EXERCISE DETAILS: Lines below that hold the word "umount" must be copied in full.

RECORDS SUPPLIED:
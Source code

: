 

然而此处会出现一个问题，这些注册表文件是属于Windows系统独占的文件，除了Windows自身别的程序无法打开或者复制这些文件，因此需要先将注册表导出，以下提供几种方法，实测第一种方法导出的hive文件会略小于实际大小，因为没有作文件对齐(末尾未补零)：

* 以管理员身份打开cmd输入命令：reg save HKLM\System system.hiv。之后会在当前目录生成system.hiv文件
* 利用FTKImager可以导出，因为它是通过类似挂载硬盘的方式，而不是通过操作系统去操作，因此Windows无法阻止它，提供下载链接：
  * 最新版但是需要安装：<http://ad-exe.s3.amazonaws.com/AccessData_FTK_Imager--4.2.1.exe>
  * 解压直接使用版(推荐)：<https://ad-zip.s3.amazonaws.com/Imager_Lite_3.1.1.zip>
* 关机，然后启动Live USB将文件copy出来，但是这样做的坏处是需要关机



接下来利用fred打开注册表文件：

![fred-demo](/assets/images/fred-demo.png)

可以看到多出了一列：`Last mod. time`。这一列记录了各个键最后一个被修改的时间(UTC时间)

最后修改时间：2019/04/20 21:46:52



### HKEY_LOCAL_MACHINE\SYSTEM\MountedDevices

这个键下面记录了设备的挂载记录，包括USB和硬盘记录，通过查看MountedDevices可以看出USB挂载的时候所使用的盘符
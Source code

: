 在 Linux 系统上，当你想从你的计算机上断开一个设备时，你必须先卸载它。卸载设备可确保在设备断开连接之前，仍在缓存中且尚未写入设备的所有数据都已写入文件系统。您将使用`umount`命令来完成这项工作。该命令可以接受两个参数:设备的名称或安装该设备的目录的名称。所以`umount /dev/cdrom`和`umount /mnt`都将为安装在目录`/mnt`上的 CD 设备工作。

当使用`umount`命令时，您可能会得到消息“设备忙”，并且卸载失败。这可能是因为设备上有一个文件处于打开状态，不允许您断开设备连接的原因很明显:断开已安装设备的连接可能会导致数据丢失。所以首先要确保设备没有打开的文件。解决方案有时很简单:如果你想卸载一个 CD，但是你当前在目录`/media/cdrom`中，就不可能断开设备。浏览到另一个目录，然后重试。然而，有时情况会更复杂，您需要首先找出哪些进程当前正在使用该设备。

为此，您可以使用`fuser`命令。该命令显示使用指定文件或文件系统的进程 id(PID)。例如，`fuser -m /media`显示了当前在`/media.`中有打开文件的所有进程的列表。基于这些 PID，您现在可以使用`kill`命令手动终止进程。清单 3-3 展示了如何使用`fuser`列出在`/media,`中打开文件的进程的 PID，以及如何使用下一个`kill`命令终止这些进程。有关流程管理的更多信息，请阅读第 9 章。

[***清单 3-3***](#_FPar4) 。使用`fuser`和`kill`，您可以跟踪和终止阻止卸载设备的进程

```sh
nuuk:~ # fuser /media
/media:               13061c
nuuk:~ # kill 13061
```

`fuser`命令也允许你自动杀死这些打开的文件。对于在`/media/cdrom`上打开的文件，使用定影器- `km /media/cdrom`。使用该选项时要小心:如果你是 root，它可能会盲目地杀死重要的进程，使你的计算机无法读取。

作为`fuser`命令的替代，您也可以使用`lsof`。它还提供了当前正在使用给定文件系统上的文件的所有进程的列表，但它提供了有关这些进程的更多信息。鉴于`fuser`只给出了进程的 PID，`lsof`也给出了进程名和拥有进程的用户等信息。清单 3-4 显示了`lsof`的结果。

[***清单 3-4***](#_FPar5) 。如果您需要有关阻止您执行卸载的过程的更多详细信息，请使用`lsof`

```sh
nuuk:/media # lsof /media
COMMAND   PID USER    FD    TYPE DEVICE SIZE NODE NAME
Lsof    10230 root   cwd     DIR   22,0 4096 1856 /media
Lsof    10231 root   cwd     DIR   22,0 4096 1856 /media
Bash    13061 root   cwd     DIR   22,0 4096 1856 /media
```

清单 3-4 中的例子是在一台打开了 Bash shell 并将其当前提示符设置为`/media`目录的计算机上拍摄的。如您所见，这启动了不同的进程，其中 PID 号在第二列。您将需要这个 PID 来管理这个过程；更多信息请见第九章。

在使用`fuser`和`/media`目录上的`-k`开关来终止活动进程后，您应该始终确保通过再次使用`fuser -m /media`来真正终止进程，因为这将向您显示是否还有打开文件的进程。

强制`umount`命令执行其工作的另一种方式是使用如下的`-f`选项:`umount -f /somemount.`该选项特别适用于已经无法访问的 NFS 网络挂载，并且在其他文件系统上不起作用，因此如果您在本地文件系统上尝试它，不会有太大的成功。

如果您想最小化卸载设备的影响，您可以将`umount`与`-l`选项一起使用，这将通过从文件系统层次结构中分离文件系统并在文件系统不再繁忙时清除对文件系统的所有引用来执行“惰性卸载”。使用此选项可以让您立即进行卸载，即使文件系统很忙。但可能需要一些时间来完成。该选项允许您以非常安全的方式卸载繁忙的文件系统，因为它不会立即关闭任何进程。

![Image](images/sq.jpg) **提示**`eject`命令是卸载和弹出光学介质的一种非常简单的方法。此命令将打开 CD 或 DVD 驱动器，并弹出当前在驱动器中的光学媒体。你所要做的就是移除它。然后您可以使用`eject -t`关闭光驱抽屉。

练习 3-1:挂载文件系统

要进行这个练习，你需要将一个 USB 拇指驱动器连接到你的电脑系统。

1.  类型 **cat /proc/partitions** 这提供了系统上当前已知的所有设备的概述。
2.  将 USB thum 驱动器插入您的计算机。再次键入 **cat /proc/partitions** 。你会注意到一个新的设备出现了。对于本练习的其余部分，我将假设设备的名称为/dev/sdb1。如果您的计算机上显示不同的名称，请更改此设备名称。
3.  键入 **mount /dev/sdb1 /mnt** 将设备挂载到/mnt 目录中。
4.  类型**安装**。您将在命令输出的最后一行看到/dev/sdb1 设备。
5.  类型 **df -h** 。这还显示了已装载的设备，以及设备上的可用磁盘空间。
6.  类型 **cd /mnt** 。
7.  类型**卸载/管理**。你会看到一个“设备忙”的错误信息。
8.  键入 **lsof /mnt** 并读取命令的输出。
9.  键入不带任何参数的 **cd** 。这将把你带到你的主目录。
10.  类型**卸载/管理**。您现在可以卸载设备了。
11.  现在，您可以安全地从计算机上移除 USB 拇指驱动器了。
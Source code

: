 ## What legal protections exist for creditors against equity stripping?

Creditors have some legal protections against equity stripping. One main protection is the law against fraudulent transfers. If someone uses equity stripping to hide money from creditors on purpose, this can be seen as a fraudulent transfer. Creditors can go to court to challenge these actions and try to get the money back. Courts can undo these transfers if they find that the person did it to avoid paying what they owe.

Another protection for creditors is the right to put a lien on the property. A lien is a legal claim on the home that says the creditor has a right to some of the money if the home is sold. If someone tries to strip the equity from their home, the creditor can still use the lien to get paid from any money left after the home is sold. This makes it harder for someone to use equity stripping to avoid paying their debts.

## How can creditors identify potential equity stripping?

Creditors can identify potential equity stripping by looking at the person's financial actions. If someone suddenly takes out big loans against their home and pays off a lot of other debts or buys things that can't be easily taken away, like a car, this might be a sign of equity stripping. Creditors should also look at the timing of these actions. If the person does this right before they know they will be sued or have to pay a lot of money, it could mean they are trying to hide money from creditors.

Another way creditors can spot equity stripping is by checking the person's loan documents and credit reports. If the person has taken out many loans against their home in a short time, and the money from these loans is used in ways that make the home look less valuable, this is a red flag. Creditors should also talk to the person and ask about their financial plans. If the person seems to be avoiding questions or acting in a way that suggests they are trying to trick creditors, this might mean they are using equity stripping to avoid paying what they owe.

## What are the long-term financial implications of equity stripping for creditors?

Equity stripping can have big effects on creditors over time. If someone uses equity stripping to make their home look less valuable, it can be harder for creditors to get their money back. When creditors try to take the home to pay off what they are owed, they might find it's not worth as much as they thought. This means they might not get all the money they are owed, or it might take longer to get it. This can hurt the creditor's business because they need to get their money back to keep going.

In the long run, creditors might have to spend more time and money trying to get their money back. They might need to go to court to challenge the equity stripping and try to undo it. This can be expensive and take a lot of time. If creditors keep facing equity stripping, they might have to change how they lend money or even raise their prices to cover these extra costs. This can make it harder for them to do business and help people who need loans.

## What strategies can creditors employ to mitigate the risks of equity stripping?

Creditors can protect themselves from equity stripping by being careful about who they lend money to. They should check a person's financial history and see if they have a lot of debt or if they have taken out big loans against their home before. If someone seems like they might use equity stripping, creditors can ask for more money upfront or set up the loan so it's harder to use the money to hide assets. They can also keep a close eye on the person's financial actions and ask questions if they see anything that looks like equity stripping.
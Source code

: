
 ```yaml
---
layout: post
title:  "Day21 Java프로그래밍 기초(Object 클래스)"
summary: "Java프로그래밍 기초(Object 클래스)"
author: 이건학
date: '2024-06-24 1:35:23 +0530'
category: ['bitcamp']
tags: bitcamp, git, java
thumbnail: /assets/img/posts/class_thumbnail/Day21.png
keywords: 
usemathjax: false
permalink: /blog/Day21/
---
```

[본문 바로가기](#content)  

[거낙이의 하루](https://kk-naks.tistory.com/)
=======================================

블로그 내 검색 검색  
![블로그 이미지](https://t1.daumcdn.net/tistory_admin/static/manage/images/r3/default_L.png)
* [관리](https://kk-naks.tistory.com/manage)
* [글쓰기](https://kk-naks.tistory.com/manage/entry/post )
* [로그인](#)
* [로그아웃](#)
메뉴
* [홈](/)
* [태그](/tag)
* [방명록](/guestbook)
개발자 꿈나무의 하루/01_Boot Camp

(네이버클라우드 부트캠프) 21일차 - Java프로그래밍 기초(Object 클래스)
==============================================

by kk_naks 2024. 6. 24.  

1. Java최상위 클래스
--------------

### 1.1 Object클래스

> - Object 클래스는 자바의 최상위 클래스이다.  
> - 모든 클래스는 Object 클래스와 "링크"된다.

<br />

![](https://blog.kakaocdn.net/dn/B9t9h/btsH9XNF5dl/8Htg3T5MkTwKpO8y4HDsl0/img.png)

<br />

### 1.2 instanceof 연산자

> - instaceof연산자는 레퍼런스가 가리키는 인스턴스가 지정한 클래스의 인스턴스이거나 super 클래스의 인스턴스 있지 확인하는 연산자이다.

RESULT:
: 在 Linux 系统上，当你想从你的计算机上断开一个设备时，你必须先卸载它。卸载设备可确保在设备断开连接之前，仍在缓存中且尚未写入设备的所有数据都已写入文件系统。您将使用`umount`命令来完成这项工作。该命令可以接受两个参数:设备的名称或安装该设备的目录的名称。所以`umount /dev/cdrom`和`umount /mnt`都将为安装在目录`/mnt`上的 CD 设备工作。
当使用`umount`命令时，您可能会得到消息“设备忙”，并且卸载失败。这可能是因为设备上有一个文件处于打开状态，不允许您断开设备连接的原因很明显:断开已安装设备的连接可能会导致数据丢失。所以首先要确保设备没有打开的文件。解决方案有时很简单:如果你想卸载一个 CD，但是你当前在目录`/media/cdrom`中，就不可能断开设备。浏览到另一个目录，然后重试。然而，有时情况会更复杂，您需要首先找出哪些进程当前正在使用该设备。
强制`umount`命令执行其工作的另一种方式是使用如下的`-f`选项:`umount -f /somemount.`该选项特别适用于已经无法访问的 NFS 网络挂载，并且在其他文件系统上不起作用，因此如果您在本地文件系统上尝试它，不会有太大的成功。
如果您想最小化卸载设备的影响，您可以将`umount`与`-l`选项一起使用，这将通过从文件系统层次结构中分离文件系统并在文件系统不再繁忙时清除对文件系统的所有引用来执行“惰性卸载”。使用此选项可以让您立即进行卸载，即使文件系统很忙。但可能需要一些时间来完成。该选项允许您以非常安全的方式卸载繁忙的文件系统，因为它不会立即关闭任何进程。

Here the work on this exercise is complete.